------ Available data

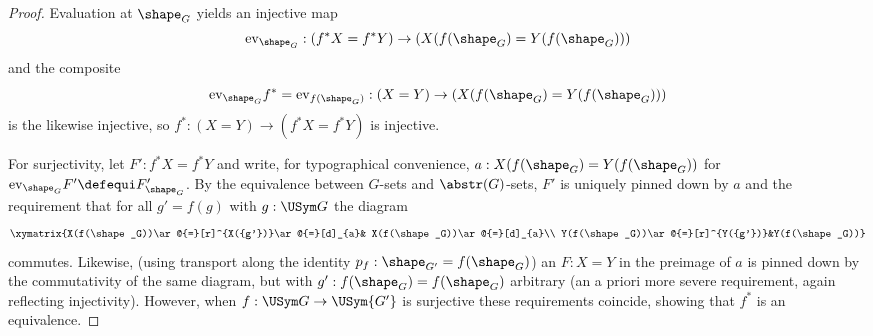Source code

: \begin{proof}
  Evaluation at $\shape_G$  yields an injective map
$$\mathrm{ev}_{\shape_G}:(f^*X=f^*Y)\to(X(f(\shape_G)=Y(f(\shape_G)))$$ and the composite
$$\mathrm{ev}_{\shape_G}f^*=\mathrm{ev}_{f(\shape_G)}:(X=Y)\to(X(f(\shape_G)=Y(f(\shape_G)))$$
 is the likewise injective, so $f^*:(X=Y)\to(f^*X=f^*Y)$ is injective.

For surjectivity, let $F':f^*X=f^*Y$ and write, for typographical convenience, $a:X(f(\shape_G)=Y(f(\shape_G))$ for $\mathrm{ev}_{\shape_G}F'\defequi F'_{\shape_G}$.
By the equivalence between $G$-sets and $\abstr(G)$-sets, $F'$ is uniquely pinned down by $a$ and the requirement that for all $g'=f(g)$ with $g:\USym G$ the diagram
$$\xymatrix{X(f(\shape_G))\ar@{=}[r]^{X({g'})}\ar@{=}[d]_{a}&
  X(f(\shape_G))\ar@{=}[d]_{a}\\
  Y(f(\shape_G))\ar@{=}[r]^{Y({g'})}&Y(f(\shape_G))}
$$
commutes.  Likewise, (using transport along the identity $p_f:\shape_{G'}=f(\shape_G)$) an $F:X=Y$ in the preimage of $a$ is pinned down by the commutativity of the same diagram, but with $g':f(\shape_G)=f(\shape_G)$ arbitrary (an a priori more severe requirement, again reflecting injectivity).   However, when $f:\USym G\to\USym {G'}$ is surjective these requirements coincide, showing that $f^*$ is an equivalence.





\end{proof}

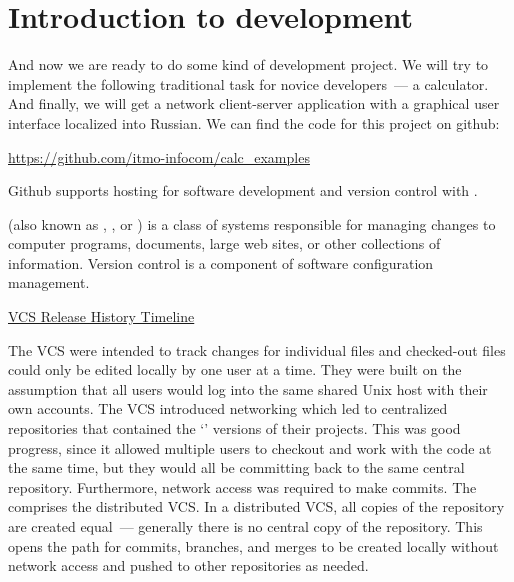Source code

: \section*{Introduction to development} %

And now we are ready to do some kind of development project. We will try
to implement the following traditional task for novice developers~---
a calculator. And finally, we will get a network client-server application
with a graphical user interface localized into Russian. We can find the code
for this project on github:

\href{https://github.com/itmo-infocom/calc\_examples}%
     {https://github.com/itmo-infocom/calc\_examples}

Github supports hosting for software development and version control with .

 (also known as ,
, or ) is a class of
systems responsible for managing changes to computer programs, documents,
large web sites, or other collections of information. Version control is
a component of software configuration management.

\href{https://initialcommit.com/blog/Technical-Guide-VCS-Internals}%
     {VCS Release History Timeline}

The  VCS were intended to track changes for individual
files and checked-out files could only be edited locally by one user at a time.
They were built on the assumption that all users would log into the same shared
Unix host with their own accounts. The  VCS introduced
networking which led to centralized repositories that contained
the `' versions of their projects. This was good progress,
since it allowed multiple users to checkout and work with the code at the same
time, but they would all be committing back to the same central repository.
Furthermore, network access was required to make commits. The 
comprises the distributed VCS. In a distributed VCS, all copies of
the repository are created equal~--- generally there is no central copy of
the repository. This opens the path for commits, branches, and merges to be
created locally without network access and pushed to other repositories
as needed.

------------

*Task to complete:*
For the word "infocom", show every line of the entries that holds it.

*Result of this exercise:*
\href{https://github.com/itmo-infocom/calc\_examples}%
     {https://github.com/itmo-infocom/calc\_examples}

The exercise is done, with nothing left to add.